_Instructions to follow_:
Your job is to return every line of the listing holding the string "high".

[Opening Data section section]

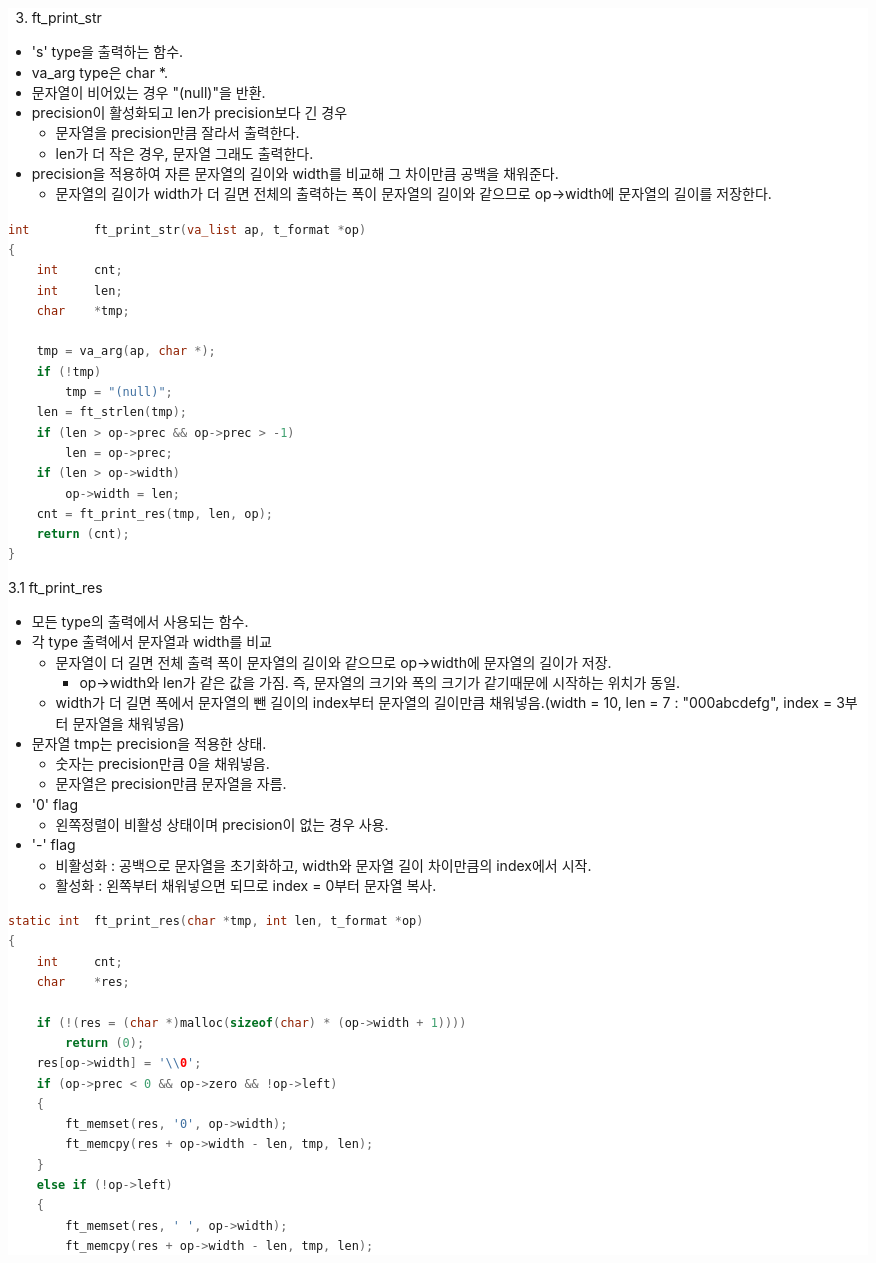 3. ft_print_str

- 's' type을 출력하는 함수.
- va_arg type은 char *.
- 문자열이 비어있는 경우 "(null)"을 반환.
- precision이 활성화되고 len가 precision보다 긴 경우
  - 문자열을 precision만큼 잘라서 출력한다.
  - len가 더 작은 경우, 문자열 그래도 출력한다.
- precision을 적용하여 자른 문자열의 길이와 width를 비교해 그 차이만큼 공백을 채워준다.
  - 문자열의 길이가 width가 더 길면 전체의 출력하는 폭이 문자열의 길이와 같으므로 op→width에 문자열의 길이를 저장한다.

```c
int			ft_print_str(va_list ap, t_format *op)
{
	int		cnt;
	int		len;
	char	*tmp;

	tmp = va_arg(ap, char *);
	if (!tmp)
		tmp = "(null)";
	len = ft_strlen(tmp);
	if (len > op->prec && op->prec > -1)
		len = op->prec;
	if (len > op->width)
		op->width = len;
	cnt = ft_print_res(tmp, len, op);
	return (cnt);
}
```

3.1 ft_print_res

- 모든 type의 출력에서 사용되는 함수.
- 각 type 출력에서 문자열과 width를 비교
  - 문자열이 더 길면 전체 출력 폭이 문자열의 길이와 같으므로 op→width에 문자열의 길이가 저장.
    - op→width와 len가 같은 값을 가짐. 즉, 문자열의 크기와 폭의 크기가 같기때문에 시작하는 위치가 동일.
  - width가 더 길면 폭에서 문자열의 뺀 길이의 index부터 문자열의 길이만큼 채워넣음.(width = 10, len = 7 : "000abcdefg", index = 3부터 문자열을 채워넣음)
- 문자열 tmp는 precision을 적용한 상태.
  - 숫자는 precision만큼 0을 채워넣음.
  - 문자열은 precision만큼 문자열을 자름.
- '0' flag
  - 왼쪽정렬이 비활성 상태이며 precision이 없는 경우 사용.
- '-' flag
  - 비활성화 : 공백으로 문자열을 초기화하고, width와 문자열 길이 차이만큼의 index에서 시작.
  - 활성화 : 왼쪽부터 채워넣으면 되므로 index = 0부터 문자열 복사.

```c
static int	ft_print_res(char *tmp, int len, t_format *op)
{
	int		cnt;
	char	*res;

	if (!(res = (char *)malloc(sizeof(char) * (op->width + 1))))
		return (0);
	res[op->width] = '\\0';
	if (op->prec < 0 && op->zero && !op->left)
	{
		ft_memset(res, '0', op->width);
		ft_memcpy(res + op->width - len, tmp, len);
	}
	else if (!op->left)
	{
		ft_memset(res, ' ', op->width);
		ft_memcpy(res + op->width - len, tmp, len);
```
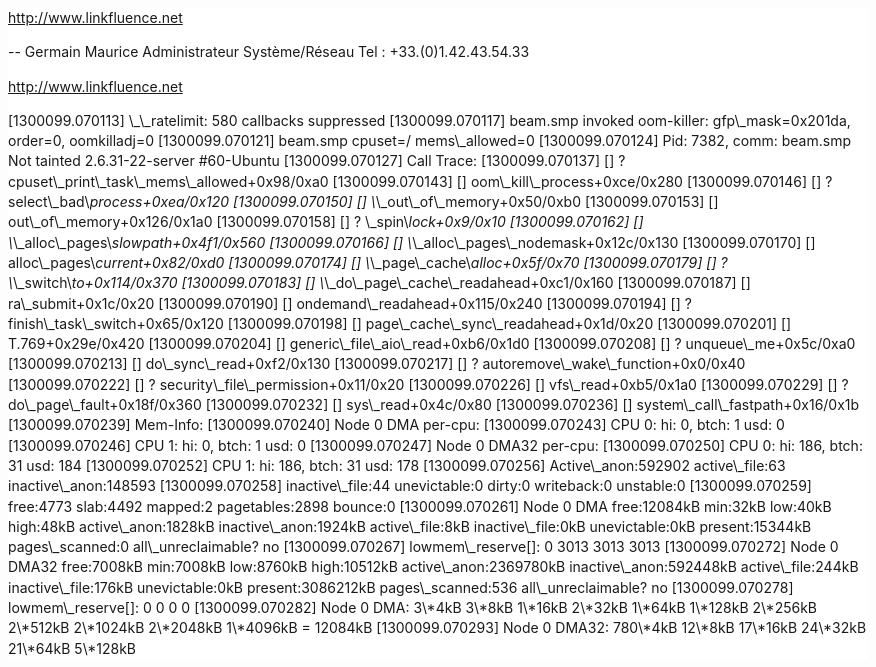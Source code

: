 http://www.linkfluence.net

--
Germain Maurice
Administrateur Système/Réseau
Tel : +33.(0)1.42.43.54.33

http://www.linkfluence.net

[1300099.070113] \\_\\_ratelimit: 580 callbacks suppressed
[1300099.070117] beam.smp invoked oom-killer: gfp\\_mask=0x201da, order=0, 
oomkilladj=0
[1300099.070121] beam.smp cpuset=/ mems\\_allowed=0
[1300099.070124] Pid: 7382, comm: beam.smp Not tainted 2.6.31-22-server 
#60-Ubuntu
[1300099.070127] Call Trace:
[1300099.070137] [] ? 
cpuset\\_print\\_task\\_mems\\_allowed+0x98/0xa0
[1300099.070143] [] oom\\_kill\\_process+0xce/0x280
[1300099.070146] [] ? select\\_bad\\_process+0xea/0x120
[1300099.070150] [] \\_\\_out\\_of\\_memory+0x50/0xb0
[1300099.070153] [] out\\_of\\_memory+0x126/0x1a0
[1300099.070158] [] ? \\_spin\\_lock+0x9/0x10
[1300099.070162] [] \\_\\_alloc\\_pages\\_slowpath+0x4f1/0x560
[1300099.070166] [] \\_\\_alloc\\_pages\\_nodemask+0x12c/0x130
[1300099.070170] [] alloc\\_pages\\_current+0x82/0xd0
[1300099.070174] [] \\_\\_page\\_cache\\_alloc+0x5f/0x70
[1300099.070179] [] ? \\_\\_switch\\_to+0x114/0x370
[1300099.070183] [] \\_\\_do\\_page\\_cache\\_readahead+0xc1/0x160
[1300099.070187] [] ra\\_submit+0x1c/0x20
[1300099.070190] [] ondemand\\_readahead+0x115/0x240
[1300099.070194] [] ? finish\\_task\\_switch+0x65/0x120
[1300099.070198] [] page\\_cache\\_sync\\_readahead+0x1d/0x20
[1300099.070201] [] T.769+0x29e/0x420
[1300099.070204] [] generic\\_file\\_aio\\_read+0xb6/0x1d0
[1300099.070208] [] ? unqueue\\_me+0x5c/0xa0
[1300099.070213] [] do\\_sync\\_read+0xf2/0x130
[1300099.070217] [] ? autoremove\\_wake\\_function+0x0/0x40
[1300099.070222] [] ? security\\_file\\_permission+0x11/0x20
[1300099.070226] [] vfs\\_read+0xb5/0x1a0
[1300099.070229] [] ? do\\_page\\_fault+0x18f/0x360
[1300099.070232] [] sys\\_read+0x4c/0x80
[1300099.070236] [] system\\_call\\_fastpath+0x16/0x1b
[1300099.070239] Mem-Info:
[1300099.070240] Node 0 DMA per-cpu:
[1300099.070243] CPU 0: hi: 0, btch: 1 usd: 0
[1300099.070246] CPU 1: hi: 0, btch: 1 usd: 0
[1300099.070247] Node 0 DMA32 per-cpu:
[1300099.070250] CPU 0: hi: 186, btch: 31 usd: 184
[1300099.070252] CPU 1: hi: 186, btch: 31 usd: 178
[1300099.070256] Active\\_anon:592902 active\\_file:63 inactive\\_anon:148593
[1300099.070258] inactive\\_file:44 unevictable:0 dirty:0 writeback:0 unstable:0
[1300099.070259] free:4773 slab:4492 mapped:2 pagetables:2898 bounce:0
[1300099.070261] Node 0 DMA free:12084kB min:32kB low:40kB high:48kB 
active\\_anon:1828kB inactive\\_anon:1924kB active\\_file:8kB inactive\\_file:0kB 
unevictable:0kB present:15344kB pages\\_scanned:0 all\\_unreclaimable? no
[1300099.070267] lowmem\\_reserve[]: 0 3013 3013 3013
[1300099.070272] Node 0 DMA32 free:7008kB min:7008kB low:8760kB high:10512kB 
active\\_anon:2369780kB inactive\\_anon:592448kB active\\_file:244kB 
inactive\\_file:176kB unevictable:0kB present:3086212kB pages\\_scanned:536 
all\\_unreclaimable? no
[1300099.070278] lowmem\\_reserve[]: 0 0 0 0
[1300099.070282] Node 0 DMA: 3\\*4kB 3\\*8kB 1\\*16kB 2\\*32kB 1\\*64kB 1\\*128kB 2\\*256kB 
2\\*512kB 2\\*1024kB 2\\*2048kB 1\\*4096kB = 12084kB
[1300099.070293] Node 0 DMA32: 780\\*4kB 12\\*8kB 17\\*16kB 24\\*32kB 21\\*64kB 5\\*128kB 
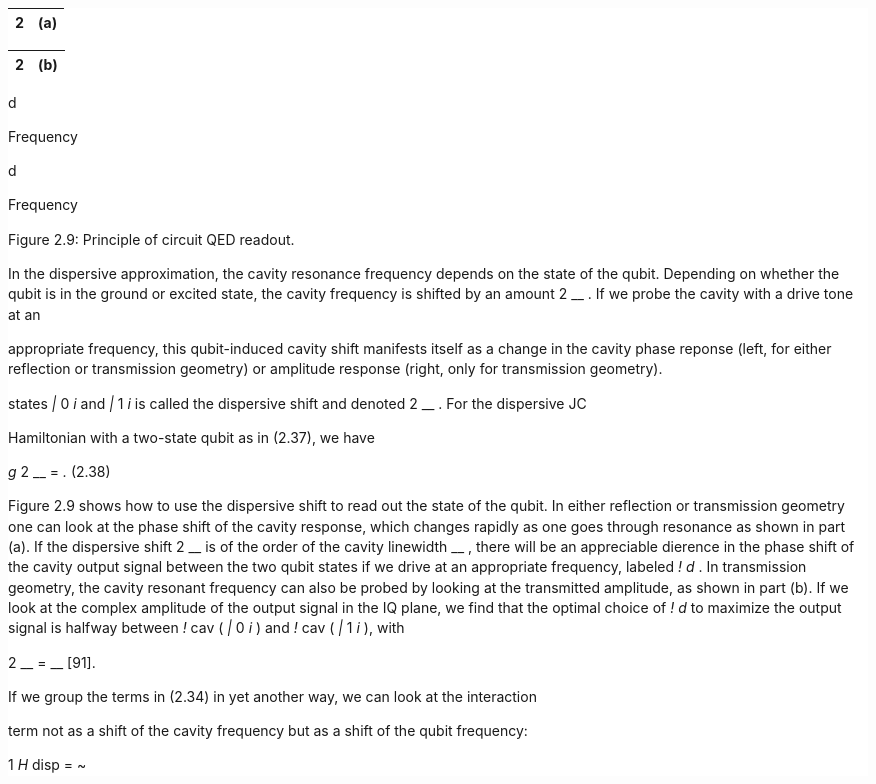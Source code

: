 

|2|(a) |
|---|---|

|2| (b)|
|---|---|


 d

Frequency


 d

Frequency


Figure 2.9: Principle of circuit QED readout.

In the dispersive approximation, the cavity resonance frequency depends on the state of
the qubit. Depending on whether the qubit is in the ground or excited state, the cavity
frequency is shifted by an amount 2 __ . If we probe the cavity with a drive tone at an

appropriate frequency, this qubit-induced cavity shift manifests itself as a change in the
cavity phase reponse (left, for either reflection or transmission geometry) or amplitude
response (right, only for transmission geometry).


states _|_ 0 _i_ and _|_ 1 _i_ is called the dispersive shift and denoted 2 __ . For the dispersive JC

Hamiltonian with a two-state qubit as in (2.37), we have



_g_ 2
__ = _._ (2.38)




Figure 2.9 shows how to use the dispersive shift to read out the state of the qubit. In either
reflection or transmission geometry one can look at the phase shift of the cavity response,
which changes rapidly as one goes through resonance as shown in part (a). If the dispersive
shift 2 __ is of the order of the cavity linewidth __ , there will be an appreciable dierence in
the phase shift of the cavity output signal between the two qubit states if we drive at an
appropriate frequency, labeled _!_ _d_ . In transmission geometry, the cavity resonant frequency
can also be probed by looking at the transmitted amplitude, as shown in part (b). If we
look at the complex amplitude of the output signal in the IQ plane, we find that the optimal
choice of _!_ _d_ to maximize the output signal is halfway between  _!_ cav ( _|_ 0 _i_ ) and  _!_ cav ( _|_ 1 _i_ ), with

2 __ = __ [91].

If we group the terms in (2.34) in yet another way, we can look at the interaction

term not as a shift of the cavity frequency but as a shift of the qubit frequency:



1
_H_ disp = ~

[Closing Data section section]

_Completed exercise_:
[1300099.070261] Node 0 DMA free:12084kB min:32kB low:40kB high:48kB 
[1300099.070272] Node 0 DMA32 free:7008kB min:7008kB low:8760kB high:10512kB 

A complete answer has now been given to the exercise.